佐竹義宣と武将たち「中世佐竹氏の世界-千秋文庫所蔵文書から-」@茨城県立歴史館
4月29日~6月13日
佐竹氏は平安時代後期から常陸国久慈郡佐竹郷(現在の茨城県常陸太田市稲木町周辺・旧佐竹村)を本拠とし、室町時代以来から常陸守護の家柄であった。
第19代当主の佐竹義宣は関ヶ原の戦いにおける挙動を咎められて秋田へ移封され、秋田藩初代藩主となった。
従って、佐竹=秋田と思いうかべるだろうが、発祥の地・常陸においては、今もって「佐竹は常陸」で「五本骨扇に月丸」の佐竹の家紋を掲げる神社・仏閣が多く、愛着が根付いている。

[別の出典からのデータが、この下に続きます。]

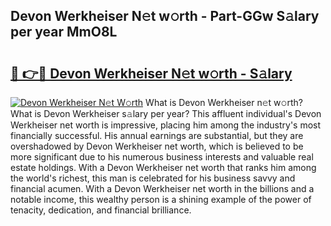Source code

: ## Devon Werkheiser N𝚎t w𝚘rth - Part-GGw S𝚊lary per year MmO8L

# <h2><a href="http://gc4pw1.nevu.top/?p=Devon+Werkheiser">🔗 👉🔴 Devon Werkheiser N𝚎t w𝚘rth - S𝚊lary</a></h2>

[![Devon Werkheiser N𝚎t W𝚘rth](https://i.imgur.com/Oavwk0R.jpeg)](http://gc4pw1.nevu.top/?p=Devon+Werkheiser)
What is Devon Werkheiser n𝚎t w𝚘rth? What is Devon Werkheiser s𝚊lary per year?
This affluent individual's Devon Werkheiser net worth is impressive, placing him among the industry's most financially successful. His annual earnings are substantial, but they are overshadowed by Devon Werkheiser net worth, which is believed to be more significant due to his numerous business interests and valuable real estate holdings. With a Devon Werkheiser net worth that ranks him among the world's richest, this man is celebrated for his business savvy and financial acumen. With a Devon Werkheiser net worth in the billions and a notable income, this wealthy person is a shining example of the power of tenacity, dedication, and financial brilliance.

今回の展覧会は、佐竹氏に伝わった史料を収蔵・展示する「千秋文庫」のなかで、東京大学史料編纂所が近年に修理した「佐竹義宣に関連する古文書」等を中心に展観している。
*千秋文庫(東京都千代田区九段南2-1―32)
佐竹宗家に伝わった古文書・古記録・模写絵・古地図・古戦場絵図・城絵図・維新開国資料などの他、藩主所用の花押・印章類など約2300点が収蔵する。
佐竹家34代・佐竹義春の家令職を勤めた小林昌治氏は、当主より譲渡された資料を空襲の危機や戦後の混乱を乗り越え守り続けた。
後世に伝えようとの念で昭和56年(1981)に千秋文庫を設立した。
佐竹義宣の生涯
常陸・佐竹氏19代義宣は元亀元年(1570)佐竹郷に生まれた。
天正17年(1589)に父義重より家督を相続し、石田三成を介して豊臣秀吉との絆を強め、常陸国全域の支配を認められる。
天正18年(1590)江戸氏の水戸城を攻め落とし、府中(後の石岡)の大掾氏を滅亡させ、拠点を水戸に移した。
文禄3年(1594)の太閤検地に際し54万5800石の知行を安堵された。
秀吉没後の関ケ原の合戦《慶長5年(1600)》では、表面上は中立の立場を取ったが、その態度を良しとしない家康により、慶長7年(1602)5月秋田に移封を命じられた。同年7月に現地に赴くと、翌年から久保田城と城下の整備にかかる。家臣団も新進気鋭の者たちを要職に要職を任せるなど再編成。
検地や新田開発に取り組む一方、林業、鉱業も興すなど諸産業を育成に励む。
寛永10年、江戸において病没した。享年64歳。
天下統一の激変期から太平の世を迎え頃、義宣と武将の交流を書状などを通してうかがえる。
豊臣秀吉朱印状
豊臣秀頼黒印状/石田三成書状
徳川家康書状
徳川家光御内書/伊達政宗書状
黒田長政書状/藤堂高虎書状
(⁂何れも自筆で義宣宛)
御内書/将軍(大御所)が国持ち大名クラスに出す私信で、高級和紙である檀紙(大判)をもちいる。原則として書き止めが「候也」
朱印状/印判状(花押を用いない文書)のうち、朱印を押捺したもの。書き止めが「候也」となるなど、上意下達、かつ権威的である。
黒印状/印判状(花押を用いない文書)のうち、黒印を押捺したもの。書き止めを「謹言」とする場合もあり、上意下達だが、朱印状より権威的ではないとされる。
書 状/身分的にはほぼ同格の者同士で交わされた私信。書き止めは「「恐惶謹言」「恐々謹言」。
本展は文書が主体の地味な展覧会で、文書類を読解するのは難しいが、添えられた読み下し文で歴史上の人物に接することが出来るのは素晴らしいことだ。
江戸時代までは文書による情報の伝達こそが唯一の生命線。
インターネットで世界中と簡単に交流が可能な現代とは大違いであることを改めて考えるいい機会だ。